As we knock on doors the Sunday before Election Day, with Mike scampering through flower beds to hit as many as possible before the Redskins game starts (“After that they’ll shoot you”), I notice some changes. At 44, Mike still appeals to female voters—the only title he’s ever won is Northern High School’s Best Looking, circa 1984—but he no longer tries to gain their votes by dating roughly half of them. (His longtime girlfriend, Tina, is campaign treasurer.) While he once relocated competitors’ signs, he now lets them stand. Though if rival candidates leave Halloween candy on doorsteps with their literature, “I’ll eat it,” he confesses.

Not to suggest Mike’s gone soft. On any given weekend, when buying shots for prospective voters at local watering holes, after he’s had enough firewater, Mike’s likely to try to reenlist in the Marines, to give his mates a jujitsu lesson, or to stand naked before the voter. Literally. He is known to remove some or all of his clothing and run home in a fleshy white blur. “I get hot,” Mike explains. “He’s had that problem since he was a toddler,” his cousin Anna seconds. “He just never liked clothes.”

Still, Mike seems driven in a way he wasn’t before. Since my last visit, he’s been splitting his time between his real estate company and a business-coaching venture, counseling everyone from corporations to unemployed Ph.D.s.

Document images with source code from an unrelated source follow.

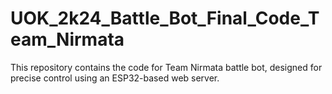 # UOK_2k24_Battle_Bot_Final_Code_Team_Nirmata
This repository contains the code for Team Nirmata battle bot, designed for precise control using an ESP32-based web server.
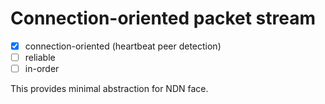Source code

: # Connection-oriented packet stream

- [x] connection-oriented (heartbeat peer detection)
- [ ] reliable
- [ ] in-order

This provides minimal abstraction for NDN face.

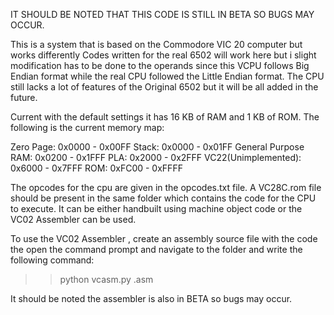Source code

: IT SHOULD BE NOTED THAT THIS CODE IS STILL IN BETA SO BUGS MAY OCCUR.

This is a system that is based on the Commodore VIC 20 computer but works differently
Codes written for the real 6502 will work here but i slight modification has to be done to the operands since this VCPU follows Big Endian format while the real CPU followed the Little Endian format.
The CPU still lacks a lot of features of the Original 6502 but it will be all added in the future.

Current with the default settings it has 16 KB of RAM and 1 KB of ROM.
The following is the current memory map:

Zero Page:           0x0000 - 0x00FF
Stack:               0x0000 - 0x01FF
General Purpose RAM: 0x0200 - 0x1FFF
PLA:                 0x2000 - 0x2FFF
VC22(Unimplemented): 0x6000 - 0x7FFF
ROM:                 0xFC00 - 0xFFFF

The opcodes for the cpu are given in the opcodes.txt file.
A VC28C.rom file should be present in the same folder which contains the code for the CPU to execute. It can be either handbuilt using machine object code or the VC02 Assembler can be used.

To use the VC02 Assembler , create an assembly source file with the code the open the command prompt and navigate to the folder and write the following command:
>> python vcasm.py <filename>.asm <rom size>
  
 It should be noted the assembler is also in BETA so bugs may occur.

While he says, “In coaching, you’re either karaoke or Bon Jovi—I’m still karaoke,” his goal is to touch millions of lives, sharing the aphorisms that have helped him, such as, “You either make your economy, or your economy makes you.”

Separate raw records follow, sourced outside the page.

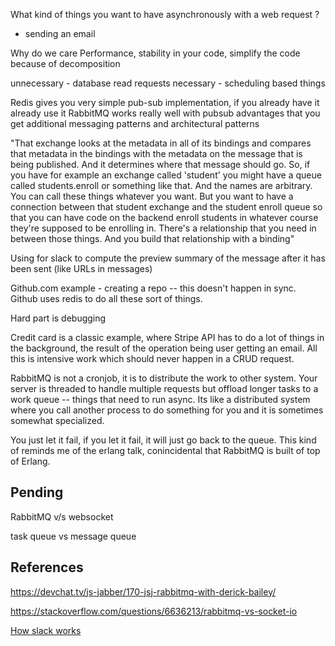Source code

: What kind of things you want to have asynchronously with a web request ?
- sending an email 

Why do we care 
Performance, stability in your code, simplify the code because of decomposition 

unnecessary - database read requests
necessary - scheduling based things 

Redis gives you very simple pub-sub implementation, if you already have it already use it 
RabbitMQ works really well with pubsub advantages that you get additional messaging patterns and architectural patterns 

"That exchange looks at the metadata in all of its bindings and compares that metadata in the bindings with the metadata on the message that is being published. And it determines where that message should go. So, if you have for example an exchange called 'student' you might have a queue called students.enroll or something like that. And the names are arbitrary. You can call these things whatever you want. But you want to have a connection between that student exchange and the student enroll queue so that you can have code on the backend enroll students in whatever course they're supposed to be enrolling in. There's a relationship that you need in between those things. And you build that relationship with a binding"

Using for slack to compute the preview summary of the message after it has been sent (like URLs in messages)

Github.com example - creating a repo -- this doesn't happen in sync. Github uses redis to do all these sort of things.

Hard part is debugging 

Credit card is a classic example, where Stripe API has to do a lot of things in the background, the result of the operation being user getting an email. All this is intensive work which should never happen in a CRUD request.

RabbitMQ is not a cronjob, it is to distribute the work to other system. Your server is threaded to handle multiple requests but offload longer tasks to a work queue -- things that need to run async. Its like a distributed system where you call another process to do something for you and it is sometimes somewhat specialized.

You just let it fail, if you let it fail, it will just go back to the queue. This kind of reminds me of the erlang talk, conincidental that RabbitMQ is built of top of Erlang.

Pending
-----------------
RabbitMQ v/s websocket 

task queue vs message queue 


References
------------------
https://devchat.tv/js-jabber/170-jsj-rabbitmq-with-derick-bailey/

https://stackoverflow.com/questions/6636213/rabbitmq-vs-socket-io

[How slack works](https://www.youtube.com/watch?v=WE9c9AZe-DY])

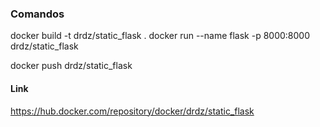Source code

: ### Comandos

docker build -t drdz/static_flask .
docker run --name flask -p 8000:8000 drdz/static_flask
<!-- docker login --username=[usuario] --email=[contrasenia] -->
docker push drdz/static_flask


#### Link
https://hub.docker.com/repository/docker/drdz/static_flask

Though he’s faced tough times in the past—he once had to sell his refrigerator to make ends meet—and wants to help others face theirs, the fear still nags as we stumble out of Neptune’s, fortified with beer for the difficult days ahead. What if he loses again? He reasons that next time, he’ll be relegated to running for dog catcher. As if on cue, two neighborhood dogs start barking at him. “Look, they know,” says Mike, shaking a -defiant fist their way, “Fear me! Fear me, now!”

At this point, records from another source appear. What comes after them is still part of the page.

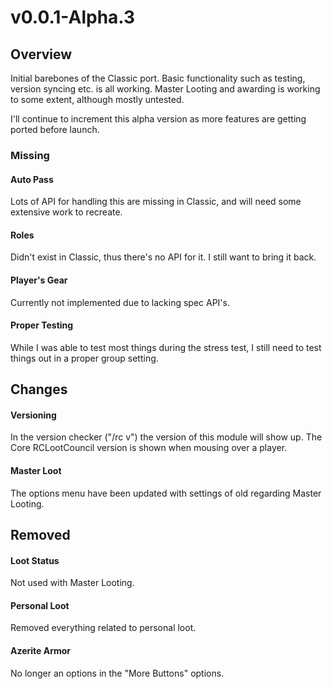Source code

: # v0.0.1-Alpha.3

## Overview
Initial barebones of the Classic port. Basic functionality such as testing, version syncing etc. is all working. Master Looting and awarding is working to some extent, although mostly untested.

I'll continue to increment this alpha version as more features are getting ported before launch.

### Missing

#### Auto Pass
Lots of API for handling this are missing in Classic, and will need some extensive work to recreate.

#### Roles
Didn't exist in Classic, thus there's no API for it. I still want to bring it back.

#### Player's Gear
Currently not implemented due to lacking spec API's.

#### Proper Testing
While I was able to test most things during the stress test, I still need to test things out in a proper group setting.


## Changes
#### Versioning
In the version checker ("/rc v") the version of this module will show up. The Core RCLootCouncil version is shown when mousing over a player.

#### Master Loot
The options menu have been updated with settings of old regarding Master Looting.


## Removed
#### Loot Status
Not used with Master Looting.

#### Personal Loot
Removed everything related to personal loot.

#### Azerite Armor
No longer an options in the "More Buttons" options.
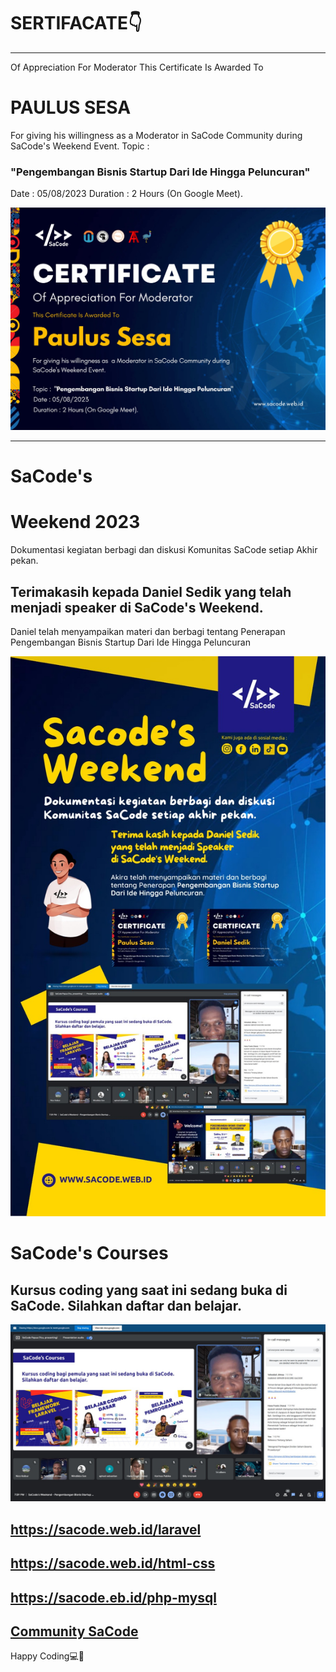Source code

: # SERTIFACATE👇 
<hr>
Of Appreciation For Moderator 
This Certificate Is Awarded To
<h1>PAULUS SESA</h1>
For giving his willingness as a Moderator in SaCode Community during SaCode's Weekend Event.
Topic :<h3>"Pengembangan Bisnis Startup Dari Ide Hingga Peluncuran"</h3>
Date  : 05/08/2023
Duration : 2 Hours (On Google Meet).

![](./certificate.jpeg) <hr>

# SaCode's 
# Weekend 2023
<p>Dokumentasi kegiatan berbagi dan diskusi 
Komunitas SaCode setiap Akhir pekan.</p>


<h2>Terimakasih kepada Daniel Sedik
yang telah menjadi speaker
di SaCode's Weekend.</h2>

<p>Daniel telah menyampaikan materi dan berbagi
tentang Penerapan Pengembangan Bisnis Startup 
Dari Ide Hingga Peluncuran</p>

![](./weekend.jpeg)


# SaCode's Courses
<h2>Kursus coding yang saat ini sedang buka di SaCode.
Silahkan daftar dan belajar.</h2>

![](./kursus.jpeg)
## https://sacode.web.id/laravel
## https://sacode.web.id/html-css
## https://sacode.eb.id/php-mysql


## [Community SaCode](https://www.sacode.web.id/)
Happy Coding💻🚀


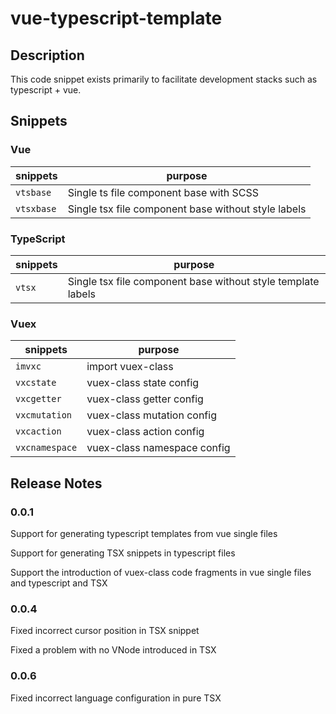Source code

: # vue-typescript-template

## Description

This code snippet exists primarily to facilitate development stacks such as typescript + vue.

## Snippets

### Vue

| snippets   | purpose                                             |
| ---------- | --------------------------------------------------- |
| `vtsbase`  | Single ts file component base with SCSS             |
| `vtsxbase` | Single tsx file component base without style labels |


### TypeScript

| snippets | purpose                                                      |
| -------- | ------------------------------------------------------------ |
| `vtsx`   | Single tsx file component base without style template labels |

### Vuex

| snippets       | purpose                     |
| -------------- | --------------------------- |
| `imvxc`        | import vuex-class           |
| `vxcstate`     | vuex-class state config     |
| `vxcgetter`    | vuex-class getter config    |
| `vxcmutation`  | vuex-class mutation config  |
| `vxcaction`    | vuex-class action config    |
| `vxcnamespace` | vuex-class namespace config |

## Release Notes

### 0.0.1

Support for generating typescript templates from vue single files

Support for generating TSX snippets in typescript files

Support the introduction of vuex-class code fragments in vue single files and typescript and TSX

### 0.0.4

Fixed incorrect cursor position in TSX snippet

Fixed a problem with no VNode introduced in TSX

### 0.0.6

Fixed incorrect language configuration in pure TSX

On Election Day, we gather with the other hopefuls outside the polls in front of the North Beach Community Center. Most of Mike’s nine competitors are respectable lawyers and such. But then Junior Lubbes rides up on an orange scooter, wearing a camo boonie hat, his shirt unbuttoned to mid-sternum. Junior tells me he spends his days hauling trash. (Not for money, another old-timer suggests, “for fun.”) And he has just about enough teeth left to wrestle a Chiclet into submission. “Look at it this way,” says Mike, “he never gets food caught between his teeth.” Junior shares his unofficial campaign slogan: “If they want me, they want me. If they don’t, they don’t.”

“Whatever else happens,” confides Mike, “I can’t lose to Junior.”

And he doesn’t. The polls close, results are announced, and Mike rolls over not only Junior, he rolls over everyone, garnering 412 out of 550 votes. At his ebullient victory party at the Westlawn Inn, I’m not even sure I know Mike anymore. This man who has made an art of losing is now a winner. Where does that leave me and this franchise of failure that has spanned one-fifth of our lives?

Mike sees me sulking, and bucks me up. He says not to worry. In four more years, he might run for mayor. There will always be new failures to celebrate.